A Layered Approach to People Detection in 3D Range Data

L. Spinello , K. Arras, R. Triebel and R. Siegwart

AAAI Conference on Artificial Intelligence 2010 (AAAI)

Keywords: 3D people detection, 3D pedestrian detection, 3D range data learning

 

People tracking is a key technology for autonomous systems, intelligent cars and social robots operating in populated environments. What makes the task difficult is that the appearance of humans in range data can change drastically as a function of body pose, distance to the sensor, self-occlusion and occlusion by other objects. In this paper we propose a novel approach to pedestrian detection in 3D range data based on supervised learning techniques to create a bank of classifiers for different height levels of the human body.

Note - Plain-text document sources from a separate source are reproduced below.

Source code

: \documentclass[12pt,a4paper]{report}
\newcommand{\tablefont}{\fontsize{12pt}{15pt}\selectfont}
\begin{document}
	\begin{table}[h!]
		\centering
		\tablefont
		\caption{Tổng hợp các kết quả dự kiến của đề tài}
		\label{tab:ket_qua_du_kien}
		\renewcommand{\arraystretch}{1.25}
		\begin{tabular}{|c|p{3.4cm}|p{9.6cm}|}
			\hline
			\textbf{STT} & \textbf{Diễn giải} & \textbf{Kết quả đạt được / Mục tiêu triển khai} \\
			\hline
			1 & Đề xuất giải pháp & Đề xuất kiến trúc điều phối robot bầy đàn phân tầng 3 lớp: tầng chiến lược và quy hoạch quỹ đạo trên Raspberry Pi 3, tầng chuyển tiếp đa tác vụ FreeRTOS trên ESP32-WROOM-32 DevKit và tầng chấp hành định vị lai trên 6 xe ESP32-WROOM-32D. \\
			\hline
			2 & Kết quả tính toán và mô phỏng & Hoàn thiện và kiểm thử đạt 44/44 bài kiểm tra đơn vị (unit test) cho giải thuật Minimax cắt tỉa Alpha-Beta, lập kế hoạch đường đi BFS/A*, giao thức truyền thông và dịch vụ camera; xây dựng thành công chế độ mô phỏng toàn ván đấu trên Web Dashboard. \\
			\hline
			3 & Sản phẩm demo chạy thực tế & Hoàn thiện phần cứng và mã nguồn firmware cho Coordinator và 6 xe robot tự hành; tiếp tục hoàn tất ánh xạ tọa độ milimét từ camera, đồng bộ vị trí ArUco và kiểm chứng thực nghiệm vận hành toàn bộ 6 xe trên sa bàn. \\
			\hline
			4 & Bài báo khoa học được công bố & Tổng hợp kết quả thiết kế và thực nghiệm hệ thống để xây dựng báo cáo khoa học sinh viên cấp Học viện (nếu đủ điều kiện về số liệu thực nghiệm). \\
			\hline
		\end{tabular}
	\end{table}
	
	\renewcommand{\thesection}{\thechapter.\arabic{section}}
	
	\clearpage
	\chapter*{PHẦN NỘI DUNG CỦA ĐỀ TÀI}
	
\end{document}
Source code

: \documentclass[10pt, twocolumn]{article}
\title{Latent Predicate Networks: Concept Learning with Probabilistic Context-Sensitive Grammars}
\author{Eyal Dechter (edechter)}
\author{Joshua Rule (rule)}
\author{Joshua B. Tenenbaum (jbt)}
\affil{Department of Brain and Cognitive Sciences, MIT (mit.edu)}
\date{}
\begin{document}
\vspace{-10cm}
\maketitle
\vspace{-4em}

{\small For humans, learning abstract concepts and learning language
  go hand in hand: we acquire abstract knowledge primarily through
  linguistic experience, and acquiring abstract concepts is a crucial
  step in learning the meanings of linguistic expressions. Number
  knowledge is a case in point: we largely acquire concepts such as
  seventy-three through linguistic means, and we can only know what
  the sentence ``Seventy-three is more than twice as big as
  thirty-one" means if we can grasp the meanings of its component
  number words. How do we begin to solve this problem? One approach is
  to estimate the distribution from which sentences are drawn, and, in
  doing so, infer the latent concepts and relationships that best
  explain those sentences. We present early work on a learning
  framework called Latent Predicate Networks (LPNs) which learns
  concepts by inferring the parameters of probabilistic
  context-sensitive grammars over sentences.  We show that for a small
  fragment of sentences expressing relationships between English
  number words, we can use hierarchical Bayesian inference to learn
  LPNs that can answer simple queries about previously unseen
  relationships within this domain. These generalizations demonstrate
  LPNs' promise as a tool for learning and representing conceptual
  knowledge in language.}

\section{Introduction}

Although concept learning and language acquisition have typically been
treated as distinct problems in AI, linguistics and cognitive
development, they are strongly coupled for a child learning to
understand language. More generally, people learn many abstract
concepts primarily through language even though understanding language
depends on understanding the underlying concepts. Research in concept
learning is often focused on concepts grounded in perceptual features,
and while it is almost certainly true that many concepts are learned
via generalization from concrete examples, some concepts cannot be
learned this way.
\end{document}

In particular, our approach applies AdaBoost to train a strong classifier from geometrical and statistical features of groups of neighboring points at the same height. In a second step, the AdaBoost classifiers mutually enforce their evidence across different heights by voting into a continuous space. Pedestrians are finally found efficiently by mean-shift search for local maxima in the voting space. Experimental results carried out with 3D laser range data illustrate the robustness and efficiency of our approach even in cluttered urban environments. The learned people detector reaches a classification rate up to 96% from a single 3D scan.

 

Paper (PDF) Bibtex Presentation
+ Movies

 

3D point cloud
3D point cloud recorded in a busy urban environment where people, trams and cars are moving around.
Range data segmentation
The layers of range data are segmented: colors indicate different segments.
Voting space
Segments are classified for belonging to a part of the learned 3D model of a person. A bank of Adaboost classifiers trained via 'one vs all' technique is employed for this task. Each segment cast votes for the center of a person in a 3.5D voting space: position (x,y,z) and classification 'confidence' w. Votes for different 3D model parts are displayed as colored balls.
Detection hypotheses
High density loci in the voting space represent the detection hypotheses. A mean-shift is applied to extract the modes of the vote distribution. The bigger the ball the higher the detection score that combines votes quantities, detection confidence, and parts detected.
Detection results
Detected people are depicted as boxes (Tannenstrasse dataset).
Detection results
Detected people are depicted as boxes (Polyterrasse dataset).